* _WHAT YOU ARE ASKED TO DO_: Only one stretch of the data is wanted: the line containing "formations, intermixed with", the line containing "spatially aware validation.", and every line between them, copied exactly.

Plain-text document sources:
────────────────

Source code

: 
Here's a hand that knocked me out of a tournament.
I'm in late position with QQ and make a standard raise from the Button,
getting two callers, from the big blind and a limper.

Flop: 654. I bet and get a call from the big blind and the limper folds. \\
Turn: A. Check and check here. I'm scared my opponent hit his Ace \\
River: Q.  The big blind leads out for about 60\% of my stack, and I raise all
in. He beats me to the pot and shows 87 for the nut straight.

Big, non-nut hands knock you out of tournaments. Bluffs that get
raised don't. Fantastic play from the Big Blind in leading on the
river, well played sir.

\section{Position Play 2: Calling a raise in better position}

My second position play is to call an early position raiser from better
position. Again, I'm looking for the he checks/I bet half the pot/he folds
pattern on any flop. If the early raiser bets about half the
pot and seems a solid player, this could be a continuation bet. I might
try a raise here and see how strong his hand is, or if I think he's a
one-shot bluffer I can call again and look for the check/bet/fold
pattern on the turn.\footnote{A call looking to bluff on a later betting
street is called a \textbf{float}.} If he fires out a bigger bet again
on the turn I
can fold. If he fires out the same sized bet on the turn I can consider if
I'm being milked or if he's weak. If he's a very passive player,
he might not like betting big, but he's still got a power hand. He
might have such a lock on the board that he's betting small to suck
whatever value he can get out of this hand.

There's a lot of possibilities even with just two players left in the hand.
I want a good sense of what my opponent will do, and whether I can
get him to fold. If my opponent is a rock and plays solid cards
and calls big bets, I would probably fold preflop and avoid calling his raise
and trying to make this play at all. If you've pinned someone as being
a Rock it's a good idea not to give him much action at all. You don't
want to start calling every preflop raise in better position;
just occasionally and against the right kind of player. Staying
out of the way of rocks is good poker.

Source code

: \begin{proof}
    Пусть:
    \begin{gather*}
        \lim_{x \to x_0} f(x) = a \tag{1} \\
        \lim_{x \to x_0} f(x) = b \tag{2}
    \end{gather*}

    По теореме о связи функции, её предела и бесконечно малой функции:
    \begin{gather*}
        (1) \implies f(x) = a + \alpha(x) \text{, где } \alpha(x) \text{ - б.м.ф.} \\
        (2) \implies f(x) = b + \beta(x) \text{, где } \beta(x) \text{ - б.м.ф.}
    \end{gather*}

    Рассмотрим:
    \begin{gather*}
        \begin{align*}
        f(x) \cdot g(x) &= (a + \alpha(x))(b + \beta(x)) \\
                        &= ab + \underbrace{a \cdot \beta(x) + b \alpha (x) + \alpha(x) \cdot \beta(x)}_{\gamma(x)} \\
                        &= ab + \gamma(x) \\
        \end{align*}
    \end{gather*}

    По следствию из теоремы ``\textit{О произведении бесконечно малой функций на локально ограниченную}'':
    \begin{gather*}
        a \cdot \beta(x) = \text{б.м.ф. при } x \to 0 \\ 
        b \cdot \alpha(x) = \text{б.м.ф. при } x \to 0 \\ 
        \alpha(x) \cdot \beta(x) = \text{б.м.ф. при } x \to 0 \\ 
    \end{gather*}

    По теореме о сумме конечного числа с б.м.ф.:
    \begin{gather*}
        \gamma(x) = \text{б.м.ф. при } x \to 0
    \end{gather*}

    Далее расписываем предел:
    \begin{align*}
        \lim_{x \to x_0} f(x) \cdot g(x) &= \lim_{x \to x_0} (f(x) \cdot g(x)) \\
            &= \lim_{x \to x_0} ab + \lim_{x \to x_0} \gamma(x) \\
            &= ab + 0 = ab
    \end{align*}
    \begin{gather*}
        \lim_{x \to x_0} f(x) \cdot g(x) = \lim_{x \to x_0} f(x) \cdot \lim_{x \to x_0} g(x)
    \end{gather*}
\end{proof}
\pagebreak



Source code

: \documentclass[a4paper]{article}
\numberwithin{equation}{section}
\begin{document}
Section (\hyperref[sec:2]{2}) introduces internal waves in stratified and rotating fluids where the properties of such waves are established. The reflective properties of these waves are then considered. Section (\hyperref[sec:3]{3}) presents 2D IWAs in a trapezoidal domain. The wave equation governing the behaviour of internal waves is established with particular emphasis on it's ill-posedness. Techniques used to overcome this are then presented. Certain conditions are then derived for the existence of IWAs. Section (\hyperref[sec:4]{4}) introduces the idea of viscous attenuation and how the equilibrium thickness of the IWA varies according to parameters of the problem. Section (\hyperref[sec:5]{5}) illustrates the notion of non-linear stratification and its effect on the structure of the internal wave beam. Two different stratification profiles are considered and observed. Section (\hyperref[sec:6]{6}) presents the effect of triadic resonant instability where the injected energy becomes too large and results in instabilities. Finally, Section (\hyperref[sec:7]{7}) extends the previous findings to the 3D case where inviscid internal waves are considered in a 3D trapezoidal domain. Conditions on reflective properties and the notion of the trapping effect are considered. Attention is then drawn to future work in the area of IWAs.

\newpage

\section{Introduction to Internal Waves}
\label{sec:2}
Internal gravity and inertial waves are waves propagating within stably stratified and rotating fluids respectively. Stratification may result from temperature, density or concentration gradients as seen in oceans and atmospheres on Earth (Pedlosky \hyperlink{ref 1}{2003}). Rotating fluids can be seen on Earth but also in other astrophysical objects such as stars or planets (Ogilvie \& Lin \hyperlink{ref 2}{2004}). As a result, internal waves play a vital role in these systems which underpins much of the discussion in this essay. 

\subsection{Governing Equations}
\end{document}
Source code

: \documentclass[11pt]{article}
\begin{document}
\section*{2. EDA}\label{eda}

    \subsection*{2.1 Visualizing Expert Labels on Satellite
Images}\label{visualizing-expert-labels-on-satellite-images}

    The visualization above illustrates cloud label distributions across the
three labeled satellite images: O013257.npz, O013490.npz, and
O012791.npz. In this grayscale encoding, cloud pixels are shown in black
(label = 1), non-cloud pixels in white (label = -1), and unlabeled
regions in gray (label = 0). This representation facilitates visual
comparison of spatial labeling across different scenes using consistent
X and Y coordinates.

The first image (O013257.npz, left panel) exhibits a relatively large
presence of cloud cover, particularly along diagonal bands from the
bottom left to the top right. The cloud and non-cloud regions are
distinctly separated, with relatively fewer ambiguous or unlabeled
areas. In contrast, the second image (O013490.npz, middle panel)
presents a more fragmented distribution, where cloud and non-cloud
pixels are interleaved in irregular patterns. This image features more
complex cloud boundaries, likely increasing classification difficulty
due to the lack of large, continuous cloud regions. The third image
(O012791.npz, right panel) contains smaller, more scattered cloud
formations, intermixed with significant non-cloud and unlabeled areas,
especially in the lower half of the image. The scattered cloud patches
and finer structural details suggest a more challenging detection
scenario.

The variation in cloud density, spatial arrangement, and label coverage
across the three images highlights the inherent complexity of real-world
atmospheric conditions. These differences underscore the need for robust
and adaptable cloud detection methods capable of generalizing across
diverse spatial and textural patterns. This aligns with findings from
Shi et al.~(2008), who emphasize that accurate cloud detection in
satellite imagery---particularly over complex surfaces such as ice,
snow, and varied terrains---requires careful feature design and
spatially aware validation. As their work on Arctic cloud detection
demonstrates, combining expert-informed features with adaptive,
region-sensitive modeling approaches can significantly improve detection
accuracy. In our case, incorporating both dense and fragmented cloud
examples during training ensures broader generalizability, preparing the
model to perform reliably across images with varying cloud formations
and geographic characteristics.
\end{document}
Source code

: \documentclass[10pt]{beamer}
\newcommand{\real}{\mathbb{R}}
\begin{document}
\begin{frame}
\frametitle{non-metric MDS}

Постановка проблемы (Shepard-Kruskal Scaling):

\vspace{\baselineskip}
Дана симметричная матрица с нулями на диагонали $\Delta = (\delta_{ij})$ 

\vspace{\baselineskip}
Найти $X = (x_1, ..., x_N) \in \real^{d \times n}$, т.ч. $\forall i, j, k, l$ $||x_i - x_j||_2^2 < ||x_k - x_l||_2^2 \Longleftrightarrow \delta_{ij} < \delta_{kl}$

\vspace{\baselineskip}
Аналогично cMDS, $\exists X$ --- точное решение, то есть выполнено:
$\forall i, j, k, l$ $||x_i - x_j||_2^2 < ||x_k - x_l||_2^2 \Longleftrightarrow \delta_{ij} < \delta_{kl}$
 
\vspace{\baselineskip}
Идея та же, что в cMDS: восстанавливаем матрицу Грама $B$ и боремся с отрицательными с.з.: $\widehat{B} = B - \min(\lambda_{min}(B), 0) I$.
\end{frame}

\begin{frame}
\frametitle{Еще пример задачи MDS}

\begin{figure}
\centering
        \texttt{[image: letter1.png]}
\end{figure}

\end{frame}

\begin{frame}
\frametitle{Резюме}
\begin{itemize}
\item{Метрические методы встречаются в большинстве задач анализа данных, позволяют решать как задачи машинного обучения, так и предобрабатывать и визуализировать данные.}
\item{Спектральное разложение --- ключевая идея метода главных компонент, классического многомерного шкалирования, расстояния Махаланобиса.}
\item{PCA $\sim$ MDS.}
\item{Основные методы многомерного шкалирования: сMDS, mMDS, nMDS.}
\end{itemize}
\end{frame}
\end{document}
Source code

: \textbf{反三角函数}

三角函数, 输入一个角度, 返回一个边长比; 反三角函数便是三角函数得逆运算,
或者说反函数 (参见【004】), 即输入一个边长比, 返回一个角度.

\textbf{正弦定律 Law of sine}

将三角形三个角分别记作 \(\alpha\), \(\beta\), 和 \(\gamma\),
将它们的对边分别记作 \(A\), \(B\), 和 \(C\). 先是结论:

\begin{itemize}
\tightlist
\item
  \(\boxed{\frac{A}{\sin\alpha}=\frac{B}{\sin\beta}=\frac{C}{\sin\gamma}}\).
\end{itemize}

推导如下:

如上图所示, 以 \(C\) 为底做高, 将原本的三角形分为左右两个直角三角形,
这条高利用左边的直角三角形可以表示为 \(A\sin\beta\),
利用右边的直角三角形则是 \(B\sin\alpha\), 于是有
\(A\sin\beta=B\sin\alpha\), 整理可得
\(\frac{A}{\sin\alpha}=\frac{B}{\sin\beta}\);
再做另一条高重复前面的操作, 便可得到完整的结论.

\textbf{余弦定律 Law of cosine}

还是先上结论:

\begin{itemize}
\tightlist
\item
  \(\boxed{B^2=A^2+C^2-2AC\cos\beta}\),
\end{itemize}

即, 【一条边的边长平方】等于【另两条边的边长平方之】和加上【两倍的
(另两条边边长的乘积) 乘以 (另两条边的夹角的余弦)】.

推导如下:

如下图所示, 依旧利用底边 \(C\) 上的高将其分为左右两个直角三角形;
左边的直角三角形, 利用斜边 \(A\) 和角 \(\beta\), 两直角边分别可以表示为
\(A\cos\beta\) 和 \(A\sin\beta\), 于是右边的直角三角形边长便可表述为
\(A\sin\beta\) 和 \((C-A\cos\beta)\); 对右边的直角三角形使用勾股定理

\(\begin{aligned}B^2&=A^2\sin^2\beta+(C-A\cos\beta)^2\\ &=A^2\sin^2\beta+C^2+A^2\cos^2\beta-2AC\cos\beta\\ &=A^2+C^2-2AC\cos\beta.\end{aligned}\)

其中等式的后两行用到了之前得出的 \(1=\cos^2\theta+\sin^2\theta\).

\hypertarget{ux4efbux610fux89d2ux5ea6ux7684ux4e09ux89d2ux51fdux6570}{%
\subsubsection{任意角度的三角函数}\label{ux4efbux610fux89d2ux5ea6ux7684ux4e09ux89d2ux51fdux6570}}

────────────────

* _OUTPUT OF THE EXERCISE_:
formations, intermixed with significant non-cloud and unlabeled areas,
especially in the lower half of the image. The scattered cloud patches
and finer structural details suggest a more challenging detection
scenario.

The variation in cloud density, spatial arrangement, and label coverage
across the three images highlights the inherent complexity of real-world
atmospheric conditions. These differences underscore the need for robust
and adaptable cloud detection methods capable of generalizing across
diverse spatial and textural patterns. This aligns with findings from
Shi et al.~(2008), who emphasize that accurate cloud detection in
satellite imagery---particularly over complex surfaces such as ice,
snow, and varied terrains---requires careful feature design and
spatially aware validation. As their work on Arctic cloud detection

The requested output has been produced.